Michael Winterbottom, the director of A Mighty Heart, the new true story drama about the wife of slain journalist Daniel Pearl, is a prolific auteur. He’s made a dozen features in the past ten years alone. It’s hard to find a throughline in his work since he’s dabbled in comedy (A Cock and Bull Story), musical biography (24 Hour Party People), sex (9 Songs) and literary adaptations (JudeA Mighty Heart is his second trip to the war journalist drama after Welcome to Sarajevo (1997). I’m not sure his work contains a defining recognizable characteristic but he’s certainly drawn to the political and brings a sharp intelligence to the director’s chair. Contrary to his new film’s title, this movie doesn’t rely too heavily on the heart… at least not in the Hollywood four-hankie sense of the word.
So he’s a good match for Mariane Pearl (Angelina Jolie), the tough unsentimental protagonist at the heart of this drama. He begins the film with a brief narrated time setter: Mariane, a French journalist married to an American Wall Street Journal reporter, explains the migration of journalists to Pakistan in the aftermath of 9/11. Then, starting with very quick visual edits of Pakistan, he immediately infuses the story with a welcome bustling energy. Winterbottom and his editor Peter Christelis rarely let that energy flag in this extremely tense movie about the search for Daniel Pearl (Dan Futterman). He’s gone missing after leaving for a sketchy interview with a religious leader. The sense of urgency is palpable and that’s a mighty achievement given that we know going in that Daniel’s not coming out with us in the end.

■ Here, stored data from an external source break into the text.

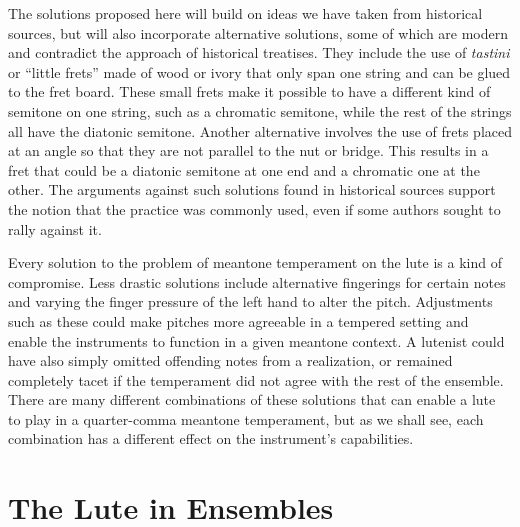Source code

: The solutions proposed here will build on ideas we have taken from historical
sources, but will also incorporate alternative solutions, some of which are
modern and contradict the approach of historical treatises. They include the use
of \textit{tastini} or ``little frets'' made of wood or ivory that only span one
string and can be glued to the fret board.  These small frets make it possible
to have a different kind of semitone on one string, such as a chromatic
semitone, while the rest of the strings all have the diatonic semitone.  Another
alternative involves the use of frets placed at an angle so that they are not
parallel to the nut or bridge.  This results in a fret that could be a diatonic
semitone at one end and a chromatic one at the other.  The arguments against
such solutions found in historical sources support the notion that the practice
was commonly used, even if some authors sought to rally against it.

Every solution to the problem of meantone temperament on the lute is a kind of
compromise.  Less drastic solutions include alternative fingerings for certain
notes and varying the finger pressure of the left hand to alter the pitch.
Adjustments such as these could make pitches more agreeable in a tempered
setting and enable the instruments to function in a given meantone context.  A
lutenist could have also simply omitted offending notes from a realization, or
remained completely tacet if the  temperament did not agree with the rest of the
ensemble.  There are many different combinations of these solutions that can
enable a lute to play in a quarter-comma meantone temperament, but as we shall
see, each combination has a different effect on the instrument's capabilities.

\section{The Lute in Ensembles}

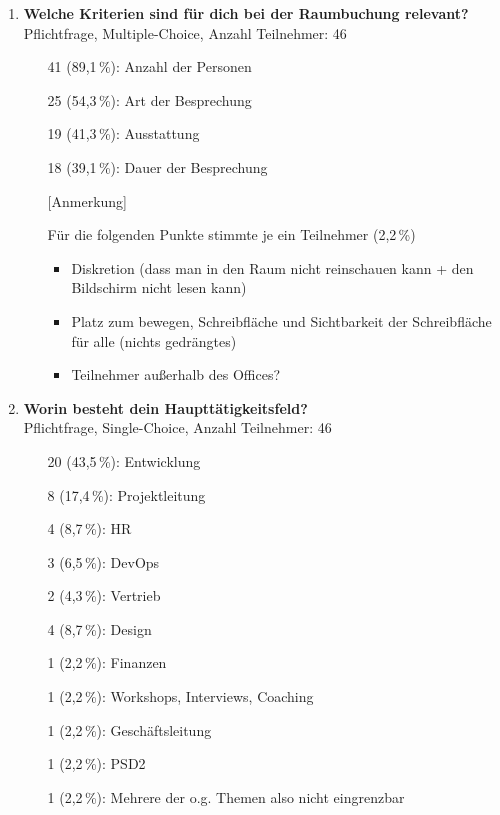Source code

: \begin{enumerate}
    \item \textbf{Welche Kriterien sind für dich bei der Raumbuchung relevant?} \\ 
    Pflichtfrage, Multiple-Choice, Anzahl Teilnehmer: 46
    \begin{itemize}
        \item[] 41 (89,1\,\%): Anzahl der Personen
        \item[] 25 (54,3\,\%): Art der Besprechung
        \item[] 19 (41,3\,\%): Ausstattung
        \item[] 18 (39,1\,\%): Dauer der Besprechung
        \item[] [Anmerkung]
        \item[] Für die folgenden Punkte stimmte je ein Teilnehmer (2,2\,\%)
        \begin{itemize}
            \item Diskretion (dass man in den Raum nicht reinschauen kann + den Bildschirm nicht lesen kann)
            \item Platz zum bewegen, Schreibfläche und Sichtbarkeit der Schreibfläche für alle (nichts gedrängtes)
            \item Teilnehmer außerhalb des Offices?
        \end{itemize}
    \end{itemize}
    
    \item \textbf{Worin besteht dein Haupttätigkeitsfeld?} \\ 
    Pflichtfrage, Single-Choice, Anzahl Teilnehmer: 46
    \begin{itemize}
        \item[] 20 (43,5\,\%): Entwicklung
        \item[] 8 (17,4\,\%): Projektleitung
        \item[] 4 (8,7\,\%): HR
        \item[] 3 (6,5\,\%): DevOps
        \item[] 2 (4,3\,\%): Vertrieb
        \item[] 4 (8,7\,\%): Design
        \item[] 1 (2,2\,\%): Finanzen
        \item[] 1 (2,2\,\%): Workshops, Interviews, Coaching
        
        \item[] 1 (2,2\,\%): Geschäftsleitung
        \item[] 1 (2,2\,\%): PSD2
        \item[] 1 (2,2\,\%): Mehrere der o.g. Themen also nicht eingrenzbar
    \end{itemize}
    

\end{enumerate}
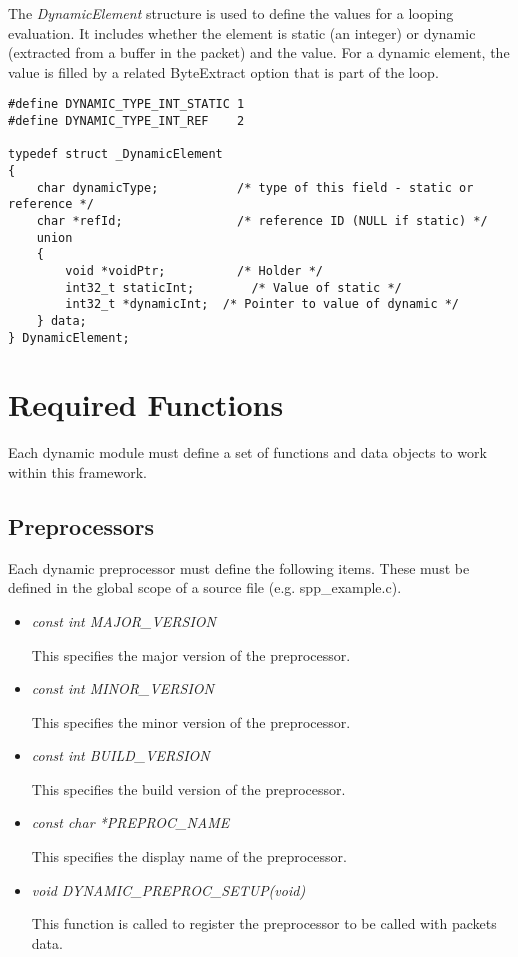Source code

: \documentclass[english]{report}
\begin{document}
\begin{itemize}
The {\em DynamicElement} structure is used to define the values for a looping
evaluation.  It includes whether the element is static (an integer) or dynamic
(extracted from a buffer in the packet) and the value.  For a dynamic element,
the value is filled by a related ByteExtract option that is part of the loop.

\begin{verbatim}
#define DYNAMIC_TYPE_INT_STATIC 1
#define DYNAMIC_TYPE_INT_REF    2

typedef struct _DynamicElement
{
    char dynamicType;           /* type of this field - static or reference */
    char *refId;                /* reference ID (NULL if static) */
    union
    {
        void *voidPtr;          /* Holder */
        int32_t staticInt;        /* Value of static */
        int32_t *dynamicInt;  /* Pointer to value of dynamic */
    } data;
} DynamicElement;
\end{verbatim}

\end{itemize}

\section{Required Functions}

Each dynamic module must define a set of functions and data objects to work
within this framework.

\subsection{Preprocessors}

Each dynamic preprocessor must define the following items.  These must be defined
in the global scope of a source file (e.g. spp\_example.c).

\begin{itemize}
\item {\em const int MAJOR\_VERSION}

This specifies the major version of the preprocessor.

\item {\em const int MINOR\_VERSION}

This specifies the minor version of the preprocessor.

\item {\em const int BUILD\_VERSION}

This specifies the build version of the preprocessor.

\item {\em const char *PREPROC\_NAME}

This specifies the display name of the preprocessor.

\item {\em void DYNAMIC\_PREPROC\_SETUP(void)}

This function is called to register the preprocessor to be called with packets data.

\end{itemize}
\end{document}
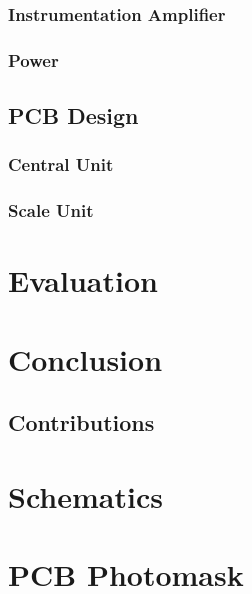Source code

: \documentclass{l3proj}
\begin{document}
\subsection{Instrumentation Amplifier}
\label{ina}

\label{sec:ina}

\subsection{Power}


\section{PCB Design}
\label{pcb}


\subsection{Central Unit}

%

\subsection{Scale Unit}

%
\chapter{Evaluation}

\chapter{Conclusion}


\section{Contributions}



\newpage
\appendix
\chapter{Schematics}
\chapter{PCB Photomask}




\end{document}
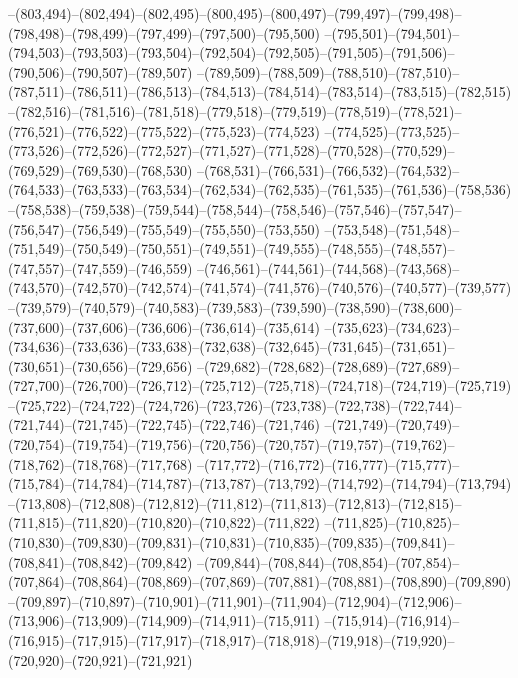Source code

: --(803,494)--(802,494)--(802,495)--(800,495)--(800,497)--(799,497)--(799,498)--(798,498)--(798,499)--(797,499)--(797,500)--(795,500)
--(795,501)--(794,501)--(794,503)--(793,503)--(793,504)--(792,504)--(792,505)--(791,505)--(791,506)--(790,506)--(790,507)--(789,507)
--(789,509)--(788,509)--(788,510)--(787,510)--(787,511)--(786,511)--(786,513)--(784,513)--(784,514)--(783,514)--(783,515)--(782,515)
--(782,516)--(781,516)--(781,518)--(779,518)--(779,519)--(778,519)--(778,521)--(776,521)--(776,522)--(775,522)--(775,523)--(774,523)
--(774,525)--(773,525)--(773,526)--(772,526)--(772,527)--(771,527)--(771,528)--(770,528)--(770,529)--(769,529)--(769,530)--(768,530)
--(768,531)--(766,531)--(766,532)--(764,532)--(764,533)--(763,533)--(763,534)--(762,534)--(762,535)--(761,535)--(761,536)--(758,536)
--(758,538)--(759,538)--(759,544)--(758,544)--(758,546)--(757,546)--(757,547)--(756,547)--(756,549)--(755,549)--(755,550)--(753,550)
--(753,548)--(751,548)--(751,549)--(750,549)--(750,551)--(749,551)--(749,555)--(748,555)--(748,557)--(747,557)--(747,559)--(746,559)
--(746,561)--(744,561)--(744,568)--(743,568)--(743,570)--(742,570)--(742,574)--(741,574)--(741,576)--(740,576)--(740,577)--(739,577)
--(739,579)--(740,579)--(740,583)--(739,583)--(739,590)--(738,590)--(738,600)--(737,600)--(737,606)--(736,606)--(736,614)--(735,614)
--(735,623)--(734,623)--(734,636)--(733,636)--(733,638)--(732,638)--(732,645)--(731,645)--(731,651)--(730,651)--(730,656)--(729,656)
--(729,682)--(728,682)--(728,689)--(727,689)--(727,700)--(726,700)--(726,712)--(725,712)--(725,718)--(724,718)--(724,719)--(725,719)
--(725,722)--(724,722)--(724,726)--(723,726)--(723,738)--(722,738)--(722,744)--(721,744)--(721,745)--(722,745)--(722,746)--(721,746)
--(721,749)--(720,749)--(720,754)--(719,754)--(719,756)--(720,756)--(720,757)--(719,757)--(719,762)--(718,762)--(718,768)--(717,768)
--(717,772)--(716,772)--(716,777)--(715,777)--(715,784)--(714,784)--(714,787)--(713,787)--(713,792)--(714,792)--(714,794)--(713,794)
--(713,808)--(712,808)--(712,812)--(711,812)--(711,813)--(712,813)--(712,815)--(711,815)--(711,820)--(710,820)--(710,822)--(711,822)
--(711,825)--(710,825)--(710,830)--(709,830)--(709,831)--(710,831)--(710,835)--(709,835)--(709,841)--(708,841)--(708,842)--(709,842)
--(709,844)--(708,844)--(708,854)--(707,854)--(707,864)--(708,864)--(708,869)--(707,869)--(707,881)--(708,881)--(708,890)--(709,890)
--(709,897)--(710,897)--(710,901)--(711,901)--(711,904)--(712,904)--(712,906)--(713,906)--(713,909)--(714,909)--(714,911)--(715,911)
--(715,914)--(716,914)--(716,915)--(717,915)--(717,917)--(718,917)--(718,918)--(719,918)--(719,920)--(720,920)--(720,921)--(721,921)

Jolie sinks right into Mariane’s skin, reminding the moviegoer why she became a star in the first place: talent. Yes and remarkable beauty. Fortunately for the film her beauty is beside the point though the magnitude of her stardom does stir up strange associations that other insightful reviewers have already noted: Mariane in the film can seem like our collective images of celebrities from real life -- surrounded by bodyguards, an entourage tiptoeing around her eager to please, unable to leave her house with photographers swarming outside.
One particularly smart thing about the movie is the way that Mariane’s residence (which belongs to her Indian journalist friend Asra, played by Archie Panjabi) feels so calm and quiet at the beginning. You recognize quickly, through the telltale signs of armed guards at the gates, that it’s more like the eye of the storm. After Daniel’s kidnapping, the house reads more like a chaotic military compound than a home… a disquieting place to be holed up. The storm has moved inside: the political has become personal.
In the end the best thing about A Mighty Heart is the very thing that’s most potentially maddening to the moviegoer. Movies (and TV) have raised us on a steady diet of emotional sensationalism and international politics reduced to ‘cowboys and indians’ but, like its protagonist, this one keeps a cool head, rarely sinking into emotional outbursts (though they’re earned when they arrive). The world would be better for more Mariane Pearls, people able to keep their wits about them and their emotions in check even in the most horrific and extreme of situations. Certainly long term wars cannot be won by letting (or encouraging) emotions, religiosity and fears to run wild. A Mighty Heart won’t be for everyone which is a shame. It’s one of those movies that plays like a concerned global citizen.